[GitHub] spark pull request #21847: [SPARK-24855][SQL][EXTERNAL]: Built-in AVRO suppo...

lindblombr Tue, 31 Jul 2018 20:39:02 -0700

Github user lindblombr commented on a diff in the pull request:

    https://github.com/apache/spark/pull/21847#discussion_r206746980
  
    --- Diff: 
external/avro/src/main/scala/org/apache/spark/sql/avro/AvroSerializer.scala ---
    @@ -165,16 +182,118 @@ class AvroSerializer(rootCatalystType: DataType, 
rootAvroType: Schema, nullable:
           result
       }
     
    -  private def resolveNullableType(avroType: Schema, nullable: Boolean): 
Schema = {
    -    if (nullable) {
    +  // Resolve an Avro union against a supplied DataType, i.e. a LongType 
compared against
    +  // a ["null", "long"] should return a schema of type Schema.Type.LONG
    +  // This function also handles resolving a DataType against unions of 2 
or more types, i.e.
    +  // an IntType resolves against a ["int", "long", "null"] will correctly 
return a schema of
    +  // type Schema.Type.LONG
    +  private def resolveUnionType(avroType: Schema, catalystType: DataType,
    +                                  nullable: Boolean): Schema = {
    +    if (avroType.getType == Type.UNION) {
           // avro uses union to represent nullable type.

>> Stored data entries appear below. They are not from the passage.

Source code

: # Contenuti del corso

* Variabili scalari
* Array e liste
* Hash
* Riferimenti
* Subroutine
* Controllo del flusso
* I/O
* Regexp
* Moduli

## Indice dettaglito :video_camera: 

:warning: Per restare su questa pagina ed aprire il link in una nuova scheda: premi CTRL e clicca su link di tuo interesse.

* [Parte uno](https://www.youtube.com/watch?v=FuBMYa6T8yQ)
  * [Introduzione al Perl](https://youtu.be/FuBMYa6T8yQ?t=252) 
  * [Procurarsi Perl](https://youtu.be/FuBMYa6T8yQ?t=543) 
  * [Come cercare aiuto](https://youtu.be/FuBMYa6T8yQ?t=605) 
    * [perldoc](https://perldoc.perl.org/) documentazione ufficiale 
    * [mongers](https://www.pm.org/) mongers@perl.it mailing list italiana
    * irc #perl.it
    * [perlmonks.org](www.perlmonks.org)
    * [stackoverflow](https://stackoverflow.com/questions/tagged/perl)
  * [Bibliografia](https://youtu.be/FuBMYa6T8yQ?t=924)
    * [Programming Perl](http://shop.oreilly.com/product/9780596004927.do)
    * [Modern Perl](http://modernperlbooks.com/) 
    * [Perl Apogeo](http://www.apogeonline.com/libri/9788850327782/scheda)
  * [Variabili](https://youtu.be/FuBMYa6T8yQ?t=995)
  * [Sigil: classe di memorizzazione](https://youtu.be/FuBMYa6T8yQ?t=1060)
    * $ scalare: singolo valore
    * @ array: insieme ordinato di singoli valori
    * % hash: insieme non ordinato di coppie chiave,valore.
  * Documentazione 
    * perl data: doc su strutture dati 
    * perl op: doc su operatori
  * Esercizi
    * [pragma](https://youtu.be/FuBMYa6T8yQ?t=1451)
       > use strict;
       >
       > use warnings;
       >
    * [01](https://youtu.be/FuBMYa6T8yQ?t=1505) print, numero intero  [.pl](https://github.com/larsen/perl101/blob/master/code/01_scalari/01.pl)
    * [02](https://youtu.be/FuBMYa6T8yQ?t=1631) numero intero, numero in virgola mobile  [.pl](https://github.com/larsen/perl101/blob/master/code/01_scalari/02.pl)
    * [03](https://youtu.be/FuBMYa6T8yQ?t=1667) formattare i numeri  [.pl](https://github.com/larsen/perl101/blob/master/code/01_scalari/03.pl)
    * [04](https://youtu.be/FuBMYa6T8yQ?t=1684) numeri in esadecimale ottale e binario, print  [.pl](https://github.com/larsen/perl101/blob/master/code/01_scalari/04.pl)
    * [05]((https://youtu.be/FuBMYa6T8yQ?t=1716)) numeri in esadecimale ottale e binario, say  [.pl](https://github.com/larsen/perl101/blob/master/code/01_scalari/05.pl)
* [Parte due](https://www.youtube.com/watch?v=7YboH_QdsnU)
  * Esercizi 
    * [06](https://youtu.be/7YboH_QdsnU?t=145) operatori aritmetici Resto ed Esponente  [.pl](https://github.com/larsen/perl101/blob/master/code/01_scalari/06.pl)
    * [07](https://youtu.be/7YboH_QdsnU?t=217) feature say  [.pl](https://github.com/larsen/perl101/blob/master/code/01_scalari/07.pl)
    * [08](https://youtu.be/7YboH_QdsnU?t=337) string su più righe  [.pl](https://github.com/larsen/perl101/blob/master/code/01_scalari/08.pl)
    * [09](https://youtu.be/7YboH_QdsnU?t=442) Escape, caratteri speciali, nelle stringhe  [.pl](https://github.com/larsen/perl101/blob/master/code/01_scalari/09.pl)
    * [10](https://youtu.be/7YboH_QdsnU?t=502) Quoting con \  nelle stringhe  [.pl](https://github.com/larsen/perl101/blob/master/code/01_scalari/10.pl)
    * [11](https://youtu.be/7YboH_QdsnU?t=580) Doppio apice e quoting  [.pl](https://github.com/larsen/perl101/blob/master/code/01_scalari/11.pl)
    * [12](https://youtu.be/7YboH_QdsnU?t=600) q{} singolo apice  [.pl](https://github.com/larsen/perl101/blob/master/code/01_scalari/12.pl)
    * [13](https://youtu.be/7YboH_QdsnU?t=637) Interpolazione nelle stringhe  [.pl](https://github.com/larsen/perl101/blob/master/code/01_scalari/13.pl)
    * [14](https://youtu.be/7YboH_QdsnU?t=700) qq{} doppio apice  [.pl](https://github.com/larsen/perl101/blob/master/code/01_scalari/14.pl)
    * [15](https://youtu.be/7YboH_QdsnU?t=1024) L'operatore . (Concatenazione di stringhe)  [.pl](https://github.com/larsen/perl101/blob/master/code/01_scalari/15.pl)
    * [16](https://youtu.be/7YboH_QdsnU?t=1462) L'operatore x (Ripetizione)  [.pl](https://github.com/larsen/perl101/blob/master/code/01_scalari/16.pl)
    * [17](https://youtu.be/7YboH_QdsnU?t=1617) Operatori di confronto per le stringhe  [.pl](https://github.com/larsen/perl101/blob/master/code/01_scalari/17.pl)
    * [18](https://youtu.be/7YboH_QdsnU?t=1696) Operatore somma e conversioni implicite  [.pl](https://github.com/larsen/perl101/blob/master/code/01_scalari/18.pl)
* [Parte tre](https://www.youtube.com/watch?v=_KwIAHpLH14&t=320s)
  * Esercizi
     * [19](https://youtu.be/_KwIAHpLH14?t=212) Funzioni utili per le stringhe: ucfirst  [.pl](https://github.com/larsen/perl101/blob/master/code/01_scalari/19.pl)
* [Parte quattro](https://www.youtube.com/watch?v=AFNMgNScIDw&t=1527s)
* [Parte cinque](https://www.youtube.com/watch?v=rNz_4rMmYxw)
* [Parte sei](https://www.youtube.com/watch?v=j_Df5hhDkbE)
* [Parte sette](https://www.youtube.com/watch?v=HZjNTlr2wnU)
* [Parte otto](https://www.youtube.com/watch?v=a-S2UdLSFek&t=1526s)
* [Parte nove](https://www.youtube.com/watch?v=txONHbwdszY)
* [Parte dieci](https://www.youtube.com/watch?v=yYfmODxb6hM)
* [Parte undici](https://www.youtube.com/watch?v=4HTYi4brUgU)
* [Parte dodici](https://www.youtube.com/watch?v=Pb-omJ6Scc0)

    -      val fields = avroType.getTypes.asScala
    -      assert(fields.length == 2)
    -      val actualType = fields.filter(_.getType != NULL)
    -      assert(actualType.length == 1)

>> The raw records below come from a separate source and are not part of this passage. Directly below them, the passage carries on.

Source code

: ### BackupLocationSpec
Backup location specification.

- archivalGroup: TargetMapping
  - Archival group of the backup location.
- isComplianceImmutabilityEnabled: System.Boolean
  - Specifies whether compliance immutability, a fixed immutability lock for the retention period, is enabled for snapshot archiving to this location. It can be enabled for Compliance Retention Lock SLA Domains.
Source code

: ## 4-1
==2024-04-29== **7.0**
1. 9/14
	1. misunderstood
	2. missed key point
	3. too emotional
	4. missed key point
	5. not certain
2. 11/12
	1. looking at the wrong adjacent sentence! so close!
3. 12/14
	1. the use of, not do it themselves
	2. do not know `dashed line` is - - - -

    +      val fieldTypes = avroType.getTypes.asScala
    +
    +      // If we're nullable, we need to have at least two types.  Cases 
with more than two types
    +      // are captured in test("read read-write, read-write w/ schema, 
read") w/ test.avro input
    +      if (nullable && fieldTypes.length < 2) {
    +        throw new IncompatibleSchemaException(
    +          s"Cannot resolve nullable ${catalystType} against union type 
${avroType}")
    +      }
    +
    +      val actualType = catalystType match {
    +        case NullType => fieldTypes.filter(_.getType == Type.NULL)
    +        case BooleanType => fieldTypes.filter(_.getType == Type.BOOLEAN)
    +        case ByteType => fieldTypes.filter(_.getType == Type.INT)
    +        case BinaryType =>
    +          val at = fieldTypes.filter(x => x.getType == Type.BYTES || 
x.getType == Type.FIXED)
    +          if (at.length > 1) {
    +            throw new IncompatibleSchemaException(
    +              s"Cannot resolve schema of ${catalystType} against union 
${avroType.toString}")
    +          } else {
    +            at
    +          }
    +        case ShortType | IntegerType => fieldTypes.filter(_.getType == 
Type.INT)
    +        case LongType => fieldTypes.filter(_.getType == Type.LONG)
    +        case FloatType => fieldTypes.filter(_.getType == Type.FLOAT)
    +        case DoubleType => fieldTypes.filter(_.getType == Type.DOUBLE)
    +        case d: DecimalType => fieldTypes.filter(_.getType == Type.STRING)
    +        case StringType => fieldTypes
    +          .filter(x => x.getType == Type.STRING || x.getType == Type.ENUM)
    +        case DateType => fieldTypes.filter(x => x.getType == Type.INT || 
x.getType == Type.LONG)
    +        case TimestampType => fieldTypes.filter(_.getType == Type.LONG)
    +        case ArrayType(et, containsNull) =>
    +          // Find array that matches the element type specified
    +          fieldTypes.filter(x => x.getType == Type.ARRAY
    +            && typeMatchesSchema(et, x.getElementType))
    +        case st: StructType => // Find the matching record!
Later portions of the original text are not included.